● WHAT THE TASK ASKS
The entries are to be printed again word for word, but no picture may appear.

—————

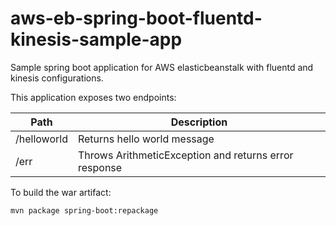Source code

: # aws-eb-spring-boot-fluentd-kinesis-sample-app
Sample spring boot application for AWS elasticbeanstalk with fluentd and kinesis configurations.

This application exposes two endpoints:

|Path|Description|
|---|---|
|/helloworld|Returns hello world message|
|/err|Throws ArithmeticException and returns error response|

To build the war artifact:

```
mvn package spring-boot:repackage
```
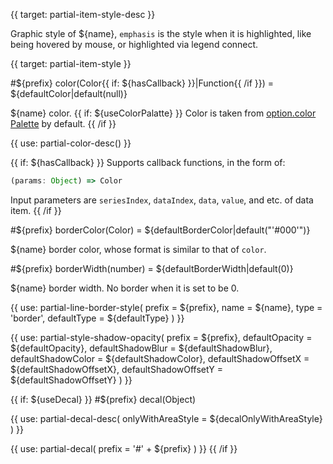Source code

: 
{{ target: partial-item-style-desc }}

Graphic style of ${name}, `emphasis` is the style when it is highlighted, like being hovered by mouse, or highlighted via legend connect.



{{ target: partial-item-style }}

#${prefix} color(Color{{ if: ${hasCallback} }}|Function{{ /if }}) = ${defaultColor|default(null)}

<ExampleUIControlColor />

${name} color. {{ if: ${useColorPalatte} }} Color is taken from [option.color Palette](~color) by default. {{ /if }}

{{ use: partial-color-desc() }}

{{ if: ${hasCallback} }}
Supports callback functions, in the form of:
```js
(params: Object) => Color
```
Input parameters are `seriesIndex`, `dataIndex`, `data`, `value`, and etc. of data item.
{{ /if }}

#${prefix} borderColor(Color) = ${defaultBorderColor|default("'#000'")}

<ExampleUIControlColor />

${name} border color, whose format is similar to that of `color`.

#${prefix} borderWidth(number) = ${defaultBorderWidth|default(0)}

<ExampleUIControlNumber value="${defaultBorderWidth|default(0)}" min="0" step="0.5" />

${name} border width. No border when it is set to be 0.

{{ use: partial-line-border-style(
    prefix = ${prefix},
    name = ${name},
    type = 'border',
    defaultType = ${defaultType}
) }}

{{ use: partial-style-shadow-opacity(
    prefix = ${prefix},
    defaultOpacity = ${defaultOpacity},
    defaultShadowBlur = ${defaultShadowBlur},
    defaultShadowColor = ${defaultShadowColor},
    defaultShadowOffsetX = ${defaultShadowOffsetX},
    defaultShadowOffsetY = ${defaultShadowOffsetY}
) }}

{{ if: ${useDecal} }}
#${prefix} decal(Object)

{{ use: partial-decal-desc(
    onlyWithAreaStyle = ${decalOnlyWithAreaStyle}
) }}

{{ use: partial-decal(
    prefix = '#' + ${prefix}
) }}
{{ /if }}

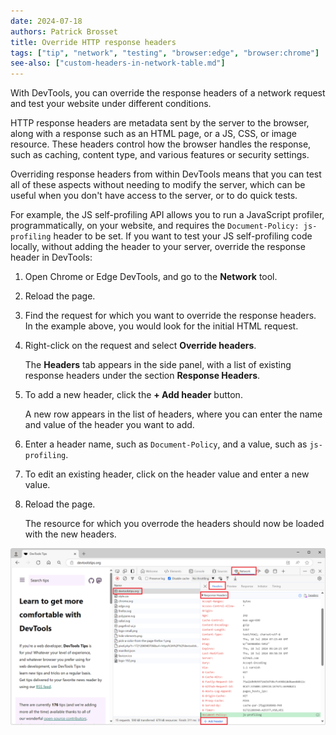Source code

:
 ```yaml
---
date: 2024-07-18
authors: Patrick Brosset
title: Override HTTP response headers
tags: ["tip", "network", "testing", "browser:edge", "browser:chrome"]
see-also: ["custom-headers-in-network-table.md"]
---
```

With DevTools, you can override the response headers of a network request and test your website under different conditions.

HTTP response headers are metadata sent by the server to the browser, along with a response such as an HTML page, or a JS, CSS, or image resource. These headers control how the browser handles the response, such as caching, content type, and various features or security settings.

Overriding response headers from within DevTools means that you can test all of these aspects without needing to modify the server, which can be useful when you don't have access to the server, or to do quick tests.

For example, the JS self-profiling API allows you to run a JavaScript profiler, programmatically, on your website, and requires the `Document-Policy: js-profiling` header to be set. If you want to test your JS self-profiling code locally, without adding the header to your server, override the response header in DevTools:

1. Open Chrome or Edge DevTools, and go to the **Network** tool.

1. Reload the page.

1. Find the request for which you want to override the response headers. In the example above, you would look for the initial HTML request.

1. Right-click on the request and select **Override headers**.

   The **Headers** tab appears in the side panel, with a list of existing response headers under the section **Response Headers**.

1. To add a new header, click the **+ Add header** button.

   A new row appears in the list of headers, where you can enter the name and value of the header you want to add.

1. Enter a header name, such as `Document-Policy`, and a value, such as `js-profiling`.

1. To edit an existing header, click on the header value and enter a new value.

1. Reload the page.

   The resource for which you overrode the headers should now be loaded with the new headers.

![Edge DevTools Network tool, the initial HTML request is selected, the Response Headers section is visible in the sidebar, showing the Add header button, and the new header.](../../assets/img/override-headers.png)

—————

● SOLVED PROBLEM
Source code

: # aws-eb-spring-boot-fluentd-kinesis-sample-app
Sample spring boot application for AWS elasticbeanstalk with fluentd and kinesis configurations.

This application exposes two endpoints:

|Path|Description|
|---|---|
|/helloworld|Returns hello world message|
|/err|Throws ArithmeticException and returns error response|

To build the war artifact:

```
mvn package spring-boot:repackage
```
Source code

: 
{{ target: partial-item-style-desc }}

Graphic style of ${name}, `emphasis` is the style when it is highlighted, like being hovered by mouse, or highlighted via legend connect.



{{ target: partial-item-style }}

#${prefix} color(Color{{ if: ${hasCallback} }}|Function{{ /if }}) = ${defaultColor|default(null)}

<ExampleUIControlColor />

${name} color. {{ if: ${useColorPalatte} }} Color is taken from [option.color Palette](~color) by default. {{ /if }}

{{ use: partial-color-desc() }}

{{ if: ${hasCallback} }}
Supports callback functions, in the form of:
```js
(params: Object) => Color
```
Input parameters are `seriesIndex`, `dataIndex`, `data`, `value`, and etc. of data item.
{{ /if }}

#${prefix} borderColor(Color) = ${defaultBorderColor|default("'#000'")}

<ExampleUIControlColor />

${name} border color, whose format is similar to that of `color`.

#${prefix} borderWidth(number) = ${defaultBorderWidth|default(0)}

<ExampleUIControlNumber value="${defaultBorderWidth|default(0)}" min="0" step="0.5" />

${name} border width. No border when it is set to be 0.

{{ use: partial-line-border-style(
    prefix = ${prefix},
    name = ${name},
    type = 'border',
    defaultType = ${defaultType}
) }}

{{ use: partial-style-shadow-opacity(
    prefix = ${prefix},
    defaultOpacity = ${defaultOpacity},
    defaultShadowBlur = ${defaultShadowBlur},
    defaultShadowColor = ${defaultShadowColor},
    defaultShadowOffsetX = ${defaultShadowOffsetX},
    defaultShadowOffsetY = ${defaultShadowOffsetY}
) }}

{{ if: ${useDecal} }}
#${prefix} decal(Object)

{{ use: partial-decal-desc(
    onlyWithAreaStyle = ${decalOnlyWithAreaStyle}
) }}

{{ use: partial-decal(
    prefix = '#' + ${prefix}
) }}
{{ /if }}

Source code

:
 ```yaml
---
date: 2024-07-18
authors: Patrick Brosset
title: Override HTTP response headers
tags: ["tip", "network", "testing", "browser:edge", "browser:chrome"]
see-also: ["custom-headers-in-network-table.md"]
---
```

With DevTools, you can override the response headers of a network request and test your website under different conditions.

HTTP response headers are metadata sent by the server to the browser, along with a response such as an HTML page, or a JS, CSS, or image resource. These headers control how the browser handles the response, such as caching, content type, and various features or security settings.

Overriding response headers from within DevTools means that you can test all of these aspects without needing to modify the server, which can be useful when you don't have access to the server, or to do quick tests.

For example, the JS self-profiling API allows you to run a JavaScript profiler, programmatically, on your website, and requires the `Document-Policy: js-profiling` header to be set. If you want to test your JS self-profiling code locally, without adding the header to your server, override the response header in DevTools:

1. Open Chrome or Edge DevTools, and go to the **Network** tool.

1. Reload the page.

1. Find the request for which you want to override the response headers. In the example above, you would look for the initial HTML request.

1. Right-click on the request and select **Override headers**.

   The **Headers** tab appears in the side panel, with a list of existing response headers under the section **Response Headers**.

1. To add a new header, click the **+ Add header** button.

   A new row appears in the list of headers, where you can enter the name and value of the header you want to add.

1. Enter a header name, such as `Document-Policy`, and a value, such as `js-profiling`.

1. To edit an existing header, click on the header value and enter a new value.

1. Reload the page.

   The resource for which you overrode the headers should now be loaded with the new headers.

![Edge DevTools Network tool, the initial HTML request is selected, the Response Headers section is visible in the sidebar, showing the Add header button, and the new header.](../../assets/img/override-headers.png)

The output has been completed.